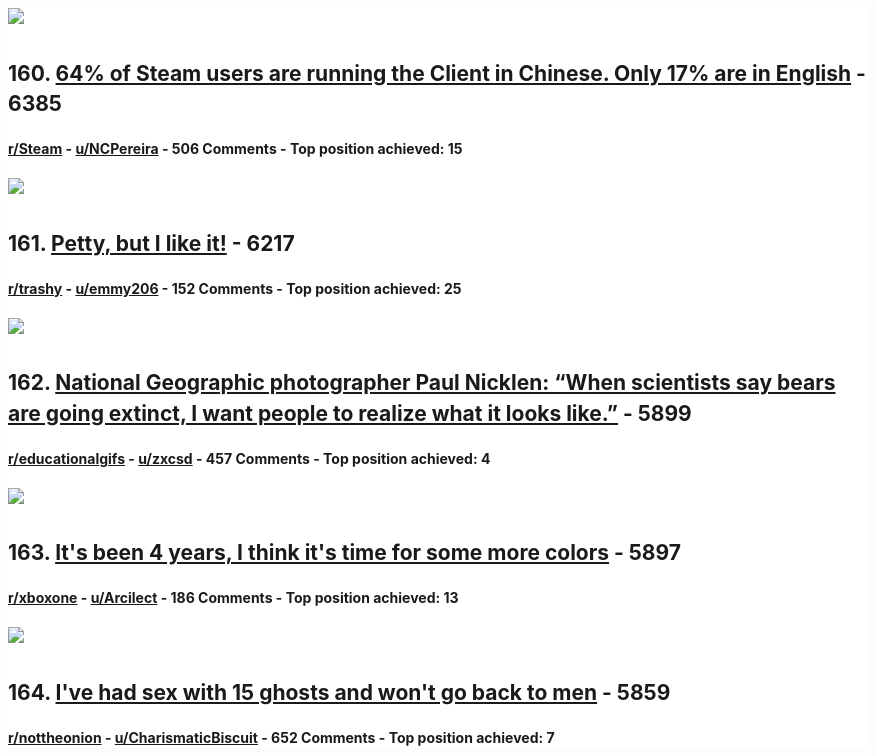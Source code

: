 <a href="https://streamable.com/egigw"><img src="image"></img></a>

## 160. [64% of Steam users are running the Client in Chinese. Only 17% are in English](http://reddit.com/r/Steam/comments/7ilori/64_of_steam_users_are_running_the_client_in/) - 6385
#### [r/Steam](http://reddit.com/r/Steam) - [u/NCPereira](http://reddit.com/u/NCPereira) - 506 Comments - Top position achieved: 15

<a href="https://i.imgur.com/XirDmHZ.png"><img src="https://b.thumbs.redditmedia.com/218GJxx6d3bWse8nc9mei-bCKZ3Zwe_ubR6U4DAoODQ.jpg"></img></a>

## 161. [Petty, but I like it!](http://reddit.com/r/trashy/comments/7il5n8/petty_but_i_like_it/) - 6217
#### [r/trashy](http://reddit.com/r/trashy) - [u/emmy206](http://reddit.com/u/emmy206) - 152 Comments - Top position achieved: 25

<a href="https://i.redd.it/wyqc0g0v9u201.jpg"><img src="https://b.thumbs.redditmedia.com/haO0kyGIuI2VVg9DWcX5JmuovAZYkgqM_xaC1QCnGws.jpg"></img></a>

## 162. [National Geographic photographer Paul Nicklen: “When scientists say bears are going extinct, I want people to realize what it looks like.”](http://reddit.com/r/educationalgifs/comments/7iox3a/national_geographic_photographer_paul_nicklen/) - 5899
#### [r/educationalgifs](http://reddit.com/r/educationalgifs) - [u/zxcsd](http://reddit.com/u/zxcsd) - 457 Comments - Top position achieved: 4

<a href="https://v.redd.it/e4jh2ai2ay201"><img src="https://b.thumbs.redditmedia.com/rgqwnVciCpPVOM2hbU39rT8CW7ISH4OOik5rn6QJhNY.jpg"></img></a>

## 163. [It's been 4 years, I think it's time for some more colors](http://reddit.com/r/xboxone/comments/7iqwqv/its_been_4_years_i_think_its_time_for_some_more/) - 5897
#### [r/xboxone](http://reddit.com/r/xboxone) - [u/Arcilect](http://reddit.com/u/Arcilect) - 186 Comments - Top position achieved: 13

<a href="https://i.redd.it/flidp7uqyz201.png"><img src="https://b.thumbs.redditmedia.com/S9fgJV0NELmdLVxoY88lXLGEyED8Osil5HEdYzzcodQ.jpg"></img></a>

## 164. [I've had sex with 15 ghosts and won't go back to men](http://reddit.com/r/nottheonion/comments/7ikg8n/ive_had_sex_with_15_ghosts_and_wont_go_back_to_men/) - 5859
#### [r/nottheonion](http://reddit.com/r/nottheonion) - [u/CharismaticBiscuit](http://reddit.com/u/CharismaticBiscuit) - 652 Comments - Top position achieved: 7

EXERCISE DESCRIPTION: Each line of the data above that contains "nottheonion" counts once; report the total alone.

ANSWER SPACE: 2